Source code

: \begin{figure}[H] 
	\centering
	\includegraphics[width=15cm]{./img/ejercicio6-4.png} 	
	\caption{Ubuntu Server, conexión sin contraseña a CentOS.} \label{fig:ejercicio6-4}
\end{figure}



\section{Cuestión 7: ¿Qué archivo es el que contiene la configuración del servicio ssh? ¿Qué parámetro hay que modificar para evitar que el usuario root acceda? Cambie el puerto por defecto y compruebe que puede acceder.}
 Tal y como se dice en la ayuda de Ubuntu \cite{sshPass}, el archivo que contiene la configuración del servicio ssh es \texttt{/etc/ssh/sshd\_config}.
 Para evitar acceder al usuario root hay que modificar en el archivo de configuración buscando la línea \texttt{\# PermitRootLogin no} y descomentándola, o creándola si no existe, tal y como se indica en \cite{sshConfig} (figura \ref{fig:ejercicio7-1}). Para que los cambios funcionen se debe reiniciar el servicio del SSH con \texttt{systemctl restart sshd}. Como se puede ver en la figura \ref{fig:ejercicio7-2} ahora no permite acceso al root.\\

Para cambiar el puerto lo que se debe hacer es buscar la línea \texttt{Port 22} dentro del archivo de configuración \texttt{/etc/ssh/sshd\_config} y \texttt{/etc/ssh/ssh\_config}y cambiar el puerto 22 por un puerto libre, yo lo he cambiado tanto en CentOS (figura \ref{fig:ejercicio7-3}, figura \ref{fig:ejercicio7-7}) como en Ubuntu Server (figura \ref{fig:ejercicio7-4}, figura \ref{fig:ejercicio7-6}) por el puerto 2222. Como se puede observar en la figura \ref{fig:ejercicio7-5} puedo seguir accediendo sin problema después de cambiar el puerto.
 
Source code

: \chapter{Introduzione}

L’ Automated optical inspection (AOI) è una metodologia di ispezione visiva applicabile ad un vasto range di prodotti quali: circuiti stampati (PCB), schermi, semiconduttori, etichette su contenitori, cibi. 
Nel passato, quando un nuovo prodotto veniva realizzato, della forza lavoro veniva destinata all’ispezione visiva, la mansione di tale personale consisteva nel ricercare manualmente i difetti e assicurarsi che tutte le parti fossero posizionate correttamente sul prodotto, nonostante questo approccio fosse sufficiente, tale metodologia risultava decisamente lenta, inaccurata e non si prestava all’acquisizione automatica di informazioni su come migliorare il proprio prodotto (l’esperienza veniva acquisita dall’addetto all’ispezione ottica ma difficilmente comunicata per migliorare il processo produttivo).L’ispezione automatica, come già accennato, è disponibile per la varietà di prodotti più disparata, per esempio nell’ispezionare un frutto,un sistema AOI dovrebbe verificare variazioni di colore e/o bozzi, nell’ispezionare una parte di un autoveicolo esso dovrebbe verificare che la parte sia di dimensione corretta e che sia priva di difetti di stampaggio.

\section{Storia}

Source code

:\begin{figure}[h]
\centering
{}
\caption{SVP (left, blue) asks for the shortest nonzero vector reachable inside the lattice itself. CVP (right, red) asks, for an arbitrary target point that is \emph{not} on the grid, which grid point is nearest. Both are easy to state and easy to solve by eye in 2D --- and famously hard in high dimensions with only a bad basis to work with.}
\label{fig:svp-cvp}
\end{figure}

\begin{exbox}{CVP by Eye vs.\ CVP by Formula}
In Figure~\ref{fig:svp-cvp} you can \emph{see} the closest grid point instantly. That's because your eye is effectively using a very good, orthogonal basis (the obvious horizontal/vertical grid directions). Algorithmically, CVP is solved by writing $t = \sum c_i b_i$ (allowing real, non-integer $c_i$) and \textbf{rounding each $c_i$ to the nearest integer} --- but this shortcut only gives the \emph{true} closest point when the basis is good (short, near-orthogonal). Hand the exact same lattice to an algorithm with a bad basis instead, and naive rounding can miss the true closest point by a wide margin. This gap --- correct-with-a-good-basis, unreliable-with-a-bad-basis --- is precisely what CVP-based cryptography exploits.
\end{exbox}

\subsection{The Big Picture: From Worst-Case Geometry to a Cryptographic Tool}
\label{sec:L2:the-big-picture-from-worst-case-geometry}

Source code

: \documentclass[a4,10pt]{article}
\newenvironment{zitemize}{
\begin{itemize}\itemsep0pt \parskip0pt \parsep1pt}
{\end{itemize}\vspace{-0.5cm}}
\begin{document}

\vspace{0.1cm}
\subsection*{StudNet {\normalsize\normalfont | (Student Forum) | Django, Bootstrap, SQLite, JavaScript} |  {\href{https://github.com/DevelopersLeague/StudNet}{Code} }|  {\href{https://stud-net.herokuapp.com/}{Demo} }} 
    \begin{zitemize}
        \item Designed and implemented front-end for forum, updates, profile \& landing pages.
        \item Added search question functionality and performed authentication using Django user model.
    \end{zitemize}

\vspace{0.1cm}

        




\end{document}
▬▬▬▬▬▬
Work item —
Scan the lines above for "puerto" and state how many match, nothing more.

Response —
2